_Records provided_
|---|

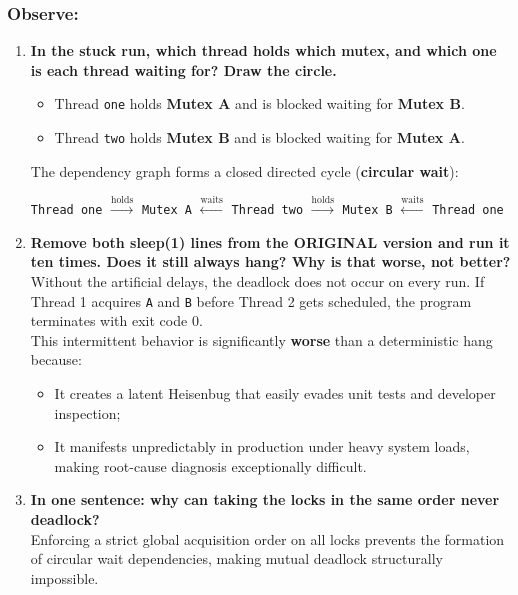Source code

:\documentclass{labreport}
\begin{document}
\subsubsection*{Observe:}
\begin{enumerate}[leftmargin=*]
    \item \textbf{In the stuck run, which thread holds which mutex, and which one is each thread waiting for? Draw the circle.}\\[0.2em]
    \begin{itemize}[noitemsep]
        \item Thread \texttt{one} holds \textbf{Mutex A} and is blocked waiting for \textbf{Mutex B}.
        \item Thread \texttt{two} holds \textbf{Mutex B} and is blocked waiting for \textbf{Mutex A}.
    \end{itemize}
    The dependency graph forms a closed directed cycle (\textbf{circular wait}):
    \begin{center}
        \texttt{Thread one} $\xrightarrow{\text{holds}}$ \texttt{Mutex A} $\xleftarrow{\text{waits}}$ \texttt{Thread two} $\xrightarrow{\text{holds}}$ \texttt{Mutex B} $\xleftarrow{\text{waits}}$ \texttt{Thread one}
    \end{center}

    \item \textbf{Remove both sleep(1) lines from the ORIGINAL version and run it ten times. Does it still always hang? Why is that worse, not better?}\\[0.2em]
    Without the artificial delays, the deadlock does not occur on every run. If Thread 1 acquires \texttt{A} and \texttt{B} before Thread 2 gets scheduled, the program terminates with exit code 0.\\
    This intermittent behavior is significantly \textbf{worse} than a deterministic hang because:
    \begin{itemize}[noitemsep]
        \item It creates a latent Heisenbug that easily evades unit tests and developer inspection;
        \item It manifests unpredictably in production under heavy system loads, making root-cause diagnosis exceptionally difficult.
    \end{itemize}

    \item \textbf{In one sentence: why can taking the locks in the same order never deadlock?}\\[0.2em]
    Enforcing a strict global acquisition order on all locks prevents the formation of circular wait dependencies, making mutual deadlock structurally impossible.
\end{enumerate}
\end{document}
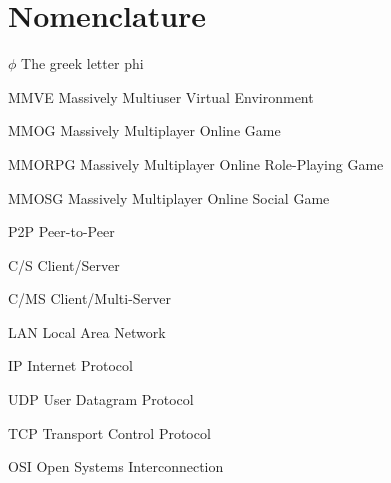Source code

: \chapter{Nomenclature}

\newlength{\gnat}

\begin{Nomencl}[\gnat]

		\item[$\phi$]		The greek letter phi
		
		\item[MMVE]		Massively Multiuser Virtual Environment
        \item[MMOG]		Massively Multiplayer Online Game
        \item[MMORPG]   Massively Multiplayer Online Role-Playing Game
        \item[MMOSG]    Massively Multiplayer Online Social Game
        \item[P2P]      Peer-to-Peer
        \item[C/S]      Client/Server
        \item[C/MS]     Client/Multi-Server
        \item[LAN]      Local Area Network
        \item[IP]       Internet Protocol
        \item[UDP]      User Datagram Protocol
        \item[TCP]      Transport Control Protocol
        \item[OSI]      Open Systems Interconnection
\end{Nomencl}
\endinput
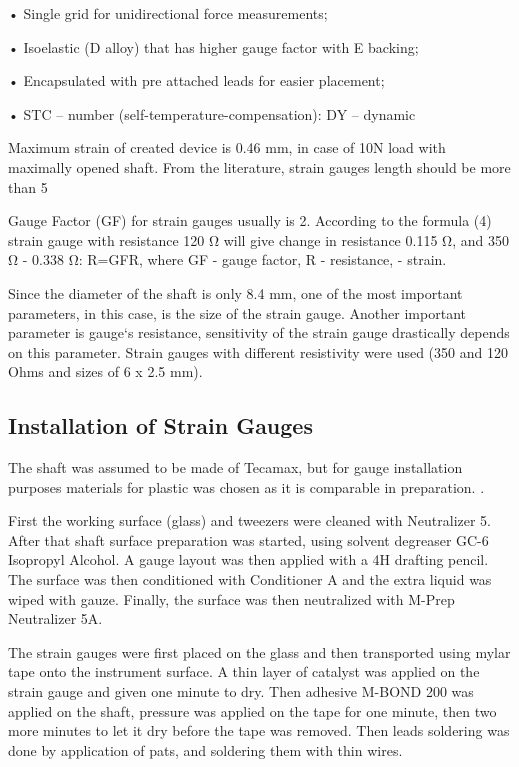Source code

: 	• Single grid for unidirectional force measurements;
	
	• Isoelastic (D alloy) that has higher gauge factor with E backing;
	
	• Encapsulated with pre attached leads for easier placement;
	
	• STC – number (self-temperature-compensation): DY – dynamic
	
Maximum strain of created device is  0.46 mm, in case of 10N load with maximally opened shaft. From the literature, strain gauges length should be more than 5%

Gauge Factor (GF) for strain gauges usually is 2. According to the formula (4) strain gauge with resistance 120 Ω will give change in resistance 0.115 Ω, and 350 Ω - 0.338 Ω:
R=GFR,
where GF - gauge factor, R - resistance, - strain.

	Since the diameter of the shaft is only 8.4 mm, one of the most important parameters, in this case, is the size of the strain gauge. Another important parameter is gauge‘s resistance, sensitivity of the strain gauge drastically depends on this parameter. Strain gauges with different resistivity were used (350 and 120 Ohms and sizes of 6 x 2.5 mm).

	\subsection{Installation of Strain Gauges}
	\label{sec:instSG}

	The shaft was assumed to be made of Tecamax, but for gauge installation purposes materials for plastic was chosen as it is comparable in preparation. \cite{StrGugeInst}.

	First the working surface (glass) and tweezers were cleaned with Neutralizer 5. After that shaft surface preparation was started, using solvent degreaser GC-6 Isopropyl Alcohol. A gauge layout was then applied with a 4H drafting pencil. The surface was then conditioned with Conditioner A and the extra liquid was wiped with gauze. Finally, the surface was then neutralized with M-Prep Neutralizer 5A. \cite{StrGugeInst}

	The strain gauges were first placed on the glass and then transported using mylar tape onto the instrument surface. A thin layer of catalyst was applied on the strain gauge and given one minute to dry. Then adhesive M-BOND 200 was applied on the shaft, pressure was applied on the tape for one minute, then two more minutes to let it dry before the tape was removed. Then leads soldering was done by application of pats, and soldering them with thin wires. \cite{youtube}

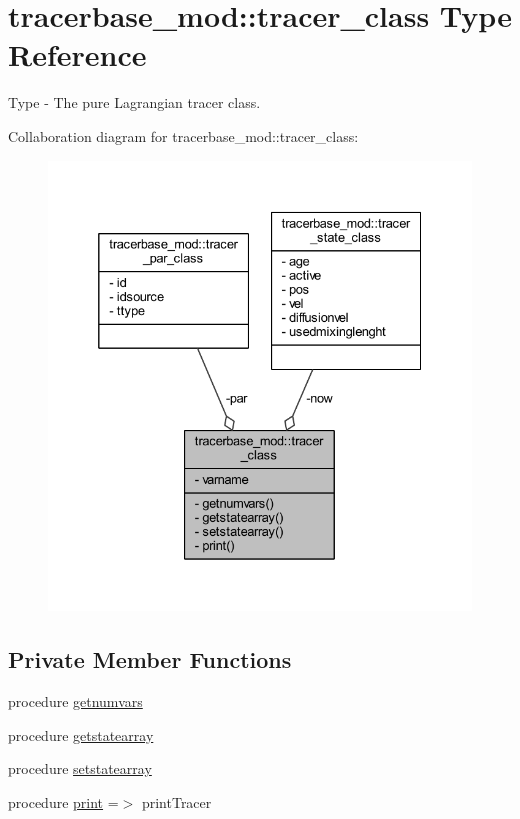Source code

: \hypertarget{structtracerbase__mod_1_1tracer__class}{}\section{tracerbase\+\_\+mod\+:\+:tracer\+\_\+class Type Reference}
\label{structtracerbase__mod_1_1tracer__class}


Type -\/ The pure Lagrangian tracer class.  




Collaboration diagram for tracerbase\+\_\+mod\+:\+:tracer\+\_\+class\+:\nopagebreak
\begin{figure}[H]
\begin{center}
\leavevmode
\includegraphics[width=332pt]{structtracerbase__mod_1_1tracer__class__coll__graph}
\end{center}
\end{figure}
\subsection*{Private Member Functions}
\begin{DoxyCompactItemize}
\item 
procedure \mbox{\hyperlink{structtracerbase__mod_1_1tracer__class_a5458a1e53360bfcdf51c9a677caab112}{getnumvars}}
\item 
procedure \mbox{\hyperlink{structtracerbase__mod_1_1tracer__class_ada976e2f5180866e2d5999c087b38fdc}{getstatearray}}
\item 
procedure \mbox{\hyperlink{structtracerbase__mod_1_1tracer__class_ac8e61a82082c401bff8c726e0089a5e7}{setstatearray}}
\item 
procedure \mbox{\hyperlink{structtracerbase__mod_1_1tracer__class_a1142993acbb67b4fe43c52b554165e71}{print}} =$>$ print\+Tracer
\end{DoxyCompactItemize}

|---|

_Action item_
When a line in the material contains the string "DoxyCompactItemize", copy that line.

_Result of the task_
\begin{DoxyCompactItemize}
\end{DoxyCompactItemize}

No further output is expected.